- Opening Delimiter -

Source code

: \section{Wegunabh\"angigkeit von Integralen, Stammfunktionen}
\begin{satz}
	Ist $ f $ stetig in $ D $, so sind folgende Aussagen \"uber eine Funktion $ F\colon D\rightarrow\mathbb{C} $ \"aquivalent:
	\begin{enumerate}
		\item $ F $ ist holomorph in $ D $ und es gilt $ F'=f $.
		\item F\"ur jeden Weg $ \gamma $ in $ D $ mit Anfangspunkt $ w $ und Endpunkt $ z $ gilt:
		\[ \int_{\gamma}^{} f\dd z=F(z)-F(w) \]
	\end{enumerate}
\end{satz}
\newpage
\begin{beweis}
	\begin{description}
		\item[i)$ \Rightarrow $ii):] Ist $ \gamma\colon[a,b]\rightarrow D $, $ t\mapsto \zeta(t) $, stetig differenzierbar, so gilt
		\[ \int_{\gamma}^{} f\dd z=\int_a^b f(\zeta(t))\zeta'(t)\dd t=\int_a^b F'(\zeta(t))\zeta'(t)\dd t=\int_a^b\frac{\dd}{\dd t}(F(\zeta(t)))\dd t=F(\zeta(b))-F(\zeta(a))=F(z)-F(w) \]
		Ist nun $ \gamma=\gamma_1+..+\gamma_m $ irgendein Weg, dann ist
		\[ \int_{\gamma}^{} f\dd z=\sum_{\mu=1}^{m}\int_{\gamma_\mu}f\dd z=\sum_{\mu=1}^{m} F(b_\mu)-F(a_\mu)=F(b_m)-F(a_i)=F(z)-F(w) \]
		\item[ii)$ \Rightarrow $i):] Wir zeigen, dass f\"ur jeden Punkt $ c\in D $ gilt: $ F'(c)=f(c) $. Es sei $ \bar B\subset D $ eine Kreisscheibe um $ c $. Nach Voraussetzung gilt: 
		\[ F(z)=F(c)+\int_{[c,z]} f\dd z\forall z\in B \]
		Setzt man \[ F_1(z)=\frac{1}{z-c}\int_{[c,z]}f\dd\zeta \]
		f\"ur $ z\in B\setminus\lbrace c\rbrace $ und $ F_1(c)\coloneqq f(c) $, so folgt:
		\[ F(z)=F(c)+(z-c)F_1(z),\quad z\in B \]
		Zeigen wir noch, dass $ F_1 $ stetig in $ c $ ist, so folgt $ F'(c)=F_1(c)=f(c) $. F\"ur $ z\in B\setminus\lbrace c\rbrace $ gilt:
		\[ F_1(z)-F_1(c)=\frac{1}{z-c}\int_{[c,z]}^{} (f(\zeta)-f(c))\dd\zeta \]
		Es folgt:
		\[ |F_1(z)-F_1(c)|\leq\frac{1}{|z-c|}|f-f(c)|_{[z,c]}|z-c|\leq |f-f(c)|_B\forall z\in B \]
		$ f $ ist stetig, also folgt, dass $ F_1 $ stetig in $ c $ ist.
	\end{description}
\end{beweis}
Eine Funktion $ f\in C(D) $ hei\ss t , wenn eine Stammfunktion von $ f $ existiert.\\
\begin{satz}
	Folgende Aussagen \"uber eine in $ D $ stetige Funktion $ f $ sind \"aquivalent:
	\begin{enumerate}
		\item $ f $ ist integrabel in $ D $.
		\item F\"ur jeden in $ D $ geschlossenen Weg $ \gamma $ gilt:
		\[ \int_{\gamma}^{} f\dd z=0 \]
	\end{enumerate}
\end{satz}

- Closing Delimiter -
- Opening Delimiter -

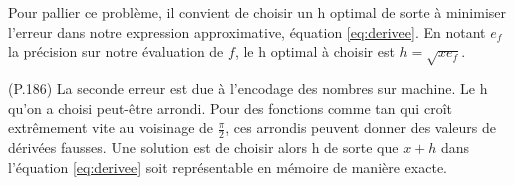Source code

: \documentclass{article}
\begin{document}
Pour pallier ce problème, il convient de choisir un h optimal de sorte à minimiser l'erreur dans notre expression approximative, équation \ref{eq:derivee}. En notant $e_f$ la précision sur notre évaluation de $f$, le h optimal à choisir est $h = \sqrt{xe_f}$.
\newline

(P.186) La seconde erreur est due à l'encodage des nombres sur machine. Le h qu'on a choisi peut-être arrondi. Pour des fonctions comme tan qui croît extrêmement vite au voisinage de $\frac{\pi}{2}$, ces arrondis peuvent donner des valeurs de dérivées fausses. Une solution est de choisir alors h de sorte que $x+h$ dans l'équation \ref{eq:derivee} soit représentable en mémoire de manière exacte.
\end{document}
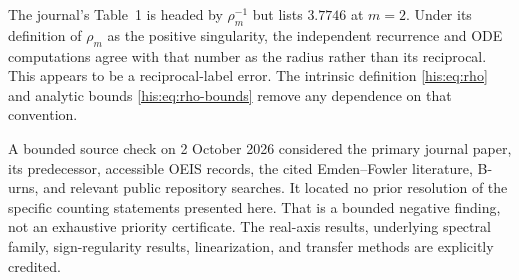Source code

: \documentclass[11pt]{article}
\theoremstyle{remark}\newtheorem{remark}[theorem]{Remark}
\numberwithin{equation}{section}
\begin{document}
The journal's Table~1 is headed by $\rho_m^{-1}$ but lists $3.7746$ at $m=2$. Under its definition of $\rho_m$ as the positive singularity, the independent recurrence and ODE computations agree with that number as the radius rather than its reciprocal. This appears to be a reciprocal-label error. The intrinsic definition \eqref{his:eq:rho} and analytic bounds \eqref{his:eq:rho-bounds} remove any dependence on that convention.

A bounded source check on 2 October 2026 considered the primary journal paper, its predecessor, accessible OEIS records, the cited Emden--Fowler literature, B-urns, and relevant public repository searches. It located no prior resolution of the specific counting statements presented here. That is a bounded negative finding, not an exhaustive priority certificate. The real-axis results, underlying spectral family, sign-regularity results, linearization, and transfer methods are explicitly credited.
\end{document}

- Closing Delimiter -
- Opening Delimiter -

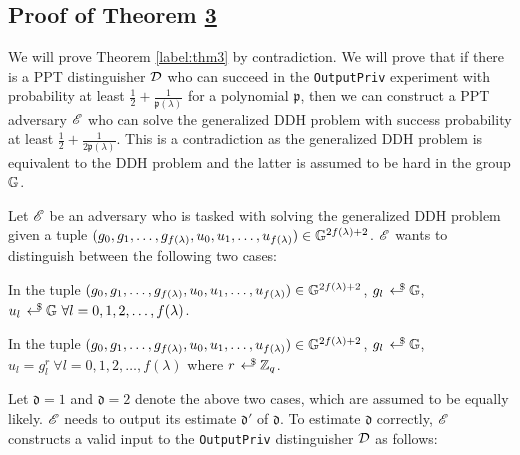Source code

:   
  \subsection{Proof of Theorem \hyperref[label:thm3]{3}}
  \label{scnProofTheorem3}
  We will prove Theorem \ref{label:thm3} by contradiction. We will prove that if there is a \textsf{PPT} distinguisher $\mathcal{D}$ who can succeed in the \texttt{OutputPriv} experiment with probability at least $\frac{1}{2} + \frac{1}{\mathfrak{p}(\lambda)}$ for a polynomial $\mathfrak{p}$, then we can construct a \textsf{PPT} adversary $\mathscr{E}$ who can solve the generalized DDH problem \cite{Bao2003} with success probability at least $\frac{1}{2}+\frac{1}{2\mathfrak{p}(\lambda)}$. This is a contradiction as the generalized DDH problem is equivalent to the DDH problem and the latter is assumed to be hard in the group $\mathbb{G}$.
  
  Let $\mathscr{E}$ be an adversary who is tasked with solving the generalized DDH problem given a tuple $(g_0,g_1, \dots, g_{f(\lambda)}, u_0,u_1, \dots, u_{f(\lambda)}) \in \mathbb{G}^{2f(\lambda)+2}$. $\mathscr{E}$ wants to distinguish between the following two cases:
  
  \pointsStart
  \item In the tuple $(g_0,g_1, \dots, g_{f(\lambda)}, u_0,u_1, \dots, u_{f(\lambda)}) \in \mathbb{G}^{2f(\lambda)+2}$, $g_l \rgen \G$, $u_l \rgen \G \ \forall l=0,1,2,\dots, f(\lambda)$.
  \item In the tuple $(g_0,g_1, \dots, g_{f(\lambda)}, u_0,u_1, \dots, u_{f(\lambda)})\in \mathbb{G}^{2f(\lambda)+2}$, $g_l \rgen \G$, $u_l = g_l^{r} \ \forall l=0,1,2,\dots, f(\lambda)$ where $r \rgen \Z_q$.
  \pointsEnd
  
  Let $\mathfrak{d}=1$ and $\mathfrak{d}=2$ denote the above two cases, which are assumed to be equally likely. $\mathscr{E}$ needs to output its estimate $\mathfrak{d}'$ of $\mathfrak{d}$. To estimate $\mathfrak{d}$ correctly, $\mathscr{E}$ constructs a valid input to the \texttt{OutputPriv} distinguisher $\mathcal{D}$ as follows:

- Closing Delimiter -

[ASSIGNMENT]: From the entries, copy every line in which the string "sorte" can be found.

[EXERCISE RESULT]:
Pour pallier ce problème, il convient de choisir un h optimal de sorte à minimiser l'erreur dans notre expression approximative, équation \ref{eq:derivee}. En notant $e_f$ la précision sur notre évaluation de $f$, le h optimal à choisir est $h = \sqrt{xe_f}$.
(P.186) La seconde erreur est due à l'encodage des nombres sur machine. Le h qu'on a choisi peut-être arrondi. Pour des fonctions comme tan qui croît extrêmement vite au voisinage de $\frac{\pi}{2}$, ces arrondis peuvent donner des valeurs de dérivées fausses. Une solution est de choisir alors h de sorte que $x+h$ dans l'équation \ref{eq:derivee} soit représentable en mémoire de manière exacte.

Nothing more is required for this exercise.